All entries are to be given again verbatim.

Dataset extract Block Start

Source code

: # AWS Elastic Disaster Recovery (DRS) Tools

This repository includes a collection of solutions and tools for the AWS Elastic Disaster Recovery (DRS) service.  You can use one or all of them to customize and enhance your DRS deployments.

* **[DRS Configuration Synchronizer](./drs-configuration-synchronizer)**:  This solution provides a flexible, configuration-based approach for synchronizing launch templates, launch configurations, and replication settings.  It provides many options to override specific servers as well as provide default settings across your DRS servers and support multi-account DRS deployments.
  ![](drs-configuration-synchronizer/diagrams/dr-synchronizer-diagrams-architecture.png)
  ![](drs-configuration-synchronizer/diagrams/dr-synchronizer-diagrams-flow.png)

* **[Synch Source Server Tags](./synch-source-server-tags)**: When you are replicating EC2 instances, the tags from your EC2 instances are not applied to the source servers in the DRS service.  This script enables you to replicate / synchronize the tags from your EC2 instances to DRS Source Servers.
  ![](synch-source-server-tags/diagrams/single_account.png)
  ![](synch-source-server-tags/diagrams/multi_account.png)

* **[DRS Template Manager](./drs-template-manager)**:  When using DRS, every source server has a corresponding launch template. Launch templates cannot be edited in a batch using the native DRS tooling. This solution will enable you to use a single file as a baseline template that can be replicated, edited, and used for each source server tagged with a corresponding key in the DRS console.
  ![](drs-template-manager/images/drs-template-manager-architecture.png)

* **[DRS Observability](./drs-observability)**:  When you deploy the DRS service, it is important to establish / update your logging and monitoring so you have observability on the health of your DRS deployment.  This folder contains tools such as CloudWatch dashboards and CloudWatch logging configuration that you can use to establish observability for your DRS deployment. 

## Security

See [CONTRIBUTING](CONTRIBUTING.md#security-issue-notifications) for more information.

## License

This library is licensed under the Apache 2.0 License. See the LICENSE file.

Dataset extract Block End

* **Task output**
Source code

: # AWS Elastic Disaster Recovery (DRS) Tools

This repository includes a collection of solutions and tools for the AWS Elastic Disaster Recovery (DRS) service.  You can use one or all of them to customize and enhance your DRS deployments.

* **[DRS Configuration Synchronizer](./drs-configuration-synchronizer)**:  This solution provides a flexible, configuration-based approach for synchronizing launch templates, launch configurations, and replication settings.  It provides many options to override specific servers as well as provide default settings across your DRS servers and support multi-account DRS deployments.
  ![](drs-configuration-synchronizer/diagrams/dr-synchronizer-diagrams-architecture.png)
  ![](drs-configuration-synchronizer/diagrams/dr-synchronizer-diagrams-flow.png)

* **[Synch Source Server Tags](./synch-source-server-tags)**: When you are replicating EC2 instances, the tags from your EC2 instances are not applied to the source servers in the DRS service.  This script enables you to replicate / synchronize the tags from your EC2 instances to DRS Source Servers.
  ![](synch-source-server-tags/diagrams/single_account.png)
  ![](synch-source-server-tags/diagrams/multi_account.png)

* **[DRS Template Manager](./drs-template-manager)**:  When using DRS, every source server has a corresponding launch template. Launch templates cannot be edited in a batch using the native DRS tooling. This solution will enable you to use a single file as a baseline template that can be replicated, edited, and used for each source server tagged with a corresponding key in the DRS console.
  ![](drs-template-manager/images/drs-template-manager-architecture.png)

* **[DRS Observability](./drs-observability)**:  When you deploy the DRS service, it is important to establish / update your logging and monitoring so you have observability on the health of your DRS deployment.  This folder contains tools such as CloudWatch dashboards and CloudWatch logging configuration that you can use to establish observability for your DRS deployment. 

## Security

See [CONTRIBUTING](CONTRIBUTING.md#security-issue-notifications) for more information.

## License

This library is licensed under the Apache 2.0 License. See the LICENSE file.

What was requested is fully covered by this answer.